Les mérites de l’équipe "Black-Blanc-Beur" de Zinedine Zidane, la liesse qui saisit aussi une très grande partie de la population de l’hexagone, sont célébrés en 1998 par toutes les plumes de l’échiquier politico-médiatique, à l’exception du Front national.
De fait, l’équipe doublement victorieuse compose à nouveau une mosaïque de la diversité française mêlant provinces françaises (Blanc, Deschamps, Guivarch, Lizarazu), Europe méridionale (Candela, Pirès), DOM-TOM (Diomède, Karembeu, Henry, Lama et Thuram), Afrique subsaharienne (Marcel Desailly et Patrick Vieira) et du Nord avec "Zizou" l’enfant de Marseille, fils d’un couple d’imigrés kabyles.

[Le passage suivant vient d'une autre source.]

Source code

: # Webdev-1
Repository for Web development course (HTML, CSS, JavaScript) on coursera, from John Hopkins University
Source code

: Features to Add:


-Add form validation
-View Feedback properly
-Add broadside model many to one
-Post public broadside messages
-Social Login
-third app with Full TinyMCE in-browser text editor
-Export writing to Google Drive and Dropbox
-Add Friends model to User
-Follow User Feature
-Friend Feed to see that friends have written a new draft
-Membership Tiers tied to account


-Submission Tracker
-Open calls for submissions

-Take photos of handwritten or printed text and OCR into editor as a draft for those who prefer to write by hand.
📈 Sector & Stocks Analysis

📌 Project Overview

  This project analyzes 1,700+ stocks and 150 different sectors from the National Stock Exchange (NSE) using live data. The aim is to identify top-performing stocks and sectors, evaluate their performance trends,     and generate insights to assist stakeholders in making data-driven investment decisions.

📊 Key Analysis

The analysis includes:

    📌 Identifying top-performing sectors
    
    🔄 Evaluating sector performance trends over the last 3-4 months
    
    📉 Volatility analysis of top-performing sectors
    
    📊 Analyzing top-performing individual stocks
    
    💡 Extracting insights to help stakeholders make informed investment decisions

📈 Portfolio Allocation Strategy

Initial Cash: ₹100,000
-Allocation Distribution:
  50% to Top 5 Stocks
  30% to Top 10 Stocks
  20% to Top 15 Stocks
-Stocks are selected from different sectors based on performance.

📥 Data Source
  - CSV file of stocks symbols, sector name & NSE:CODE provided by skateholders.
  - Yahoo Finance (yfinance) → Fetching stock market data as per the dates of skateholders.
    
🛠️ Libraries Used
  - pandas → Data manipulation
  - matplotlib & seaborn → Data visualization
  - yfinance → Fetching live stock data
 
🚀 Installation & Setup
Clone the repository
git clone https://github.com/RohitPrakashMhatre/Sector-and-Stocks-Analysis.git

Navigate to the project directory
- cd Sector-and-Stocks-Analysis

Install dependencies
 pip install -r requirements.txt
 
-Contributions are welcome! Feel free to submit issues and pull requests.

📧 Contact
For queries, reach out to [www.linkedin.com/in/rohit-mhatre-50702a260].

L’enchantement de juillet 1998 dure peu. L’image de l’équipe et de la société multiculturelles est tout d’abord écornée par l’invasion de la pelouse du stade de France par des jeunes supporters de l’équipe d’Algérie en octobre 2001 (match France-Algérie), puis par l’élimination sans gloire au premier tour de la Coupe du monde 2002. Certes, quatre ans plus tard, Zinedine Zidane, longtemps personnalité préférée des Français selon le Journal du Dimanche, hisse à nouveau les Bleus en finale de la Coupe du monde. Mais son fameux "coup de boule" est aussi stigmatisée comme l’acte gratuit d’un voyou des quartiers, un an après l’embrasement des banlieues. Enfin, l’élimination sans gloire et surtout la grève des joueurs de l’équipe de France en Afrique du Sud (2010) suscitent une réprobation générale dans laquelle pointe souvent la stigmatisation de jeunes de banlieue issus de l’immigration.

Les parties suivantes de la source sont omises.